Sometimes I wonder if I really did do something wrong. If maybe I gave nameless a reason to stop loving me...did I? Is it possible that love for someone could leave so quickly after being there for so long? (Answering my own question) No. Love doesn't just disappear. It doesn't just "die" even if the person hurt you really badly. But I'm still wondering if I did something way wrong because if I didn't...wouldn't he have done something by now? What switch could I have possibly flipped to make him, the one who made it crystal clear he wasn't leaving my side under any circumstance, actually turn his back on me for good?
I get so angry thinking about how I put my trust, my heart, into this guy. I didn't realize how much of "me" I gave him until he left. Sometimes I wonder if it was a waste of my time. I even wonder if I'm wasting my time giving him thought, and still loving him. I mean he made a complete fool out of me. Look, I'm completely exposing myself by writing a freaking blog about it. I don't know if he feels the same way, if he still thinks about me or if I'm even worth thinking about to him. All I know is that I don't see anything happening, I have no way of knowing, and it's making me feel like giving up.

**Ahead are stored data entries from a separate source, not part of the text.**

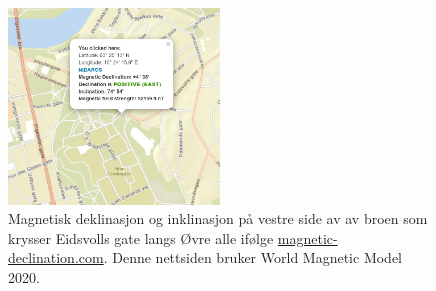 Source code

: \begin{figure}[h!]
    \centering
    \includegraphics[width=0.5\textwidth]{img/WMM.png}
    \caption{Magnetisk deklinasjon og inklinasjon på vestre side av av broen som krysser Eidsvolls gate langs Øvre alle ifølge \href{https://www.magnetic-declination.com/}{magnetic-declination.com}. Denne nettsiden bruker World Magnetic Model 2020. \cite{magnetic_declination}}
    \label{fig:WMM}
\end{figure}
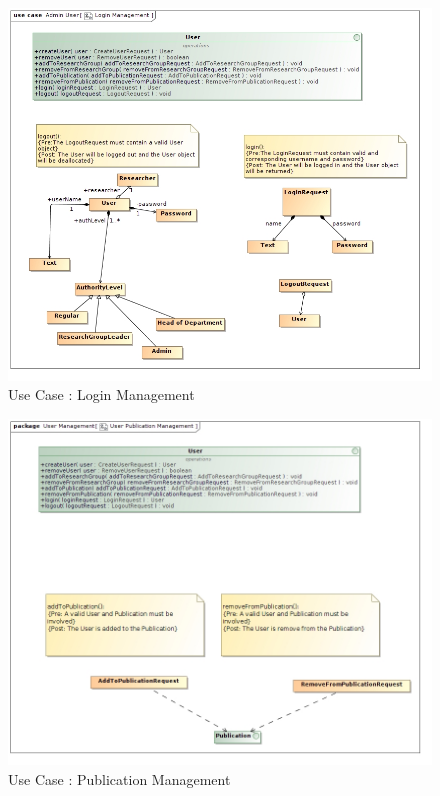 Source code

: \documentclass{article}
\begin{document}
		\begin{figure}[H]
			\includegraphics[scale=0.6]{ReinhardtImages/Login Management.jpg}
			\caption{Use Case : Login Management}
	  		\label{Use Case : Login Management}
		\end{figure}
		\begin{figure}[H]
			\includegraphics[scale=0.6]{ReinhardtImages/User Publication Management.jpg}
			\caption{Use Case : Publication Management}
	  		\label{Use Case : Publication Management}
		\end{figure}
\end{document}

So, am I really the bad guy? Why else would he just up and walk out of my life? And find every way to keep me out of his? Why else would his stare look like it could disintegrate me in seconds? How else did I come from being one of the closest people to him to being the person he pushed the furthest away? How does that work? How could he do that all for my best interest? Stupidity that's how. I'm done. Good night.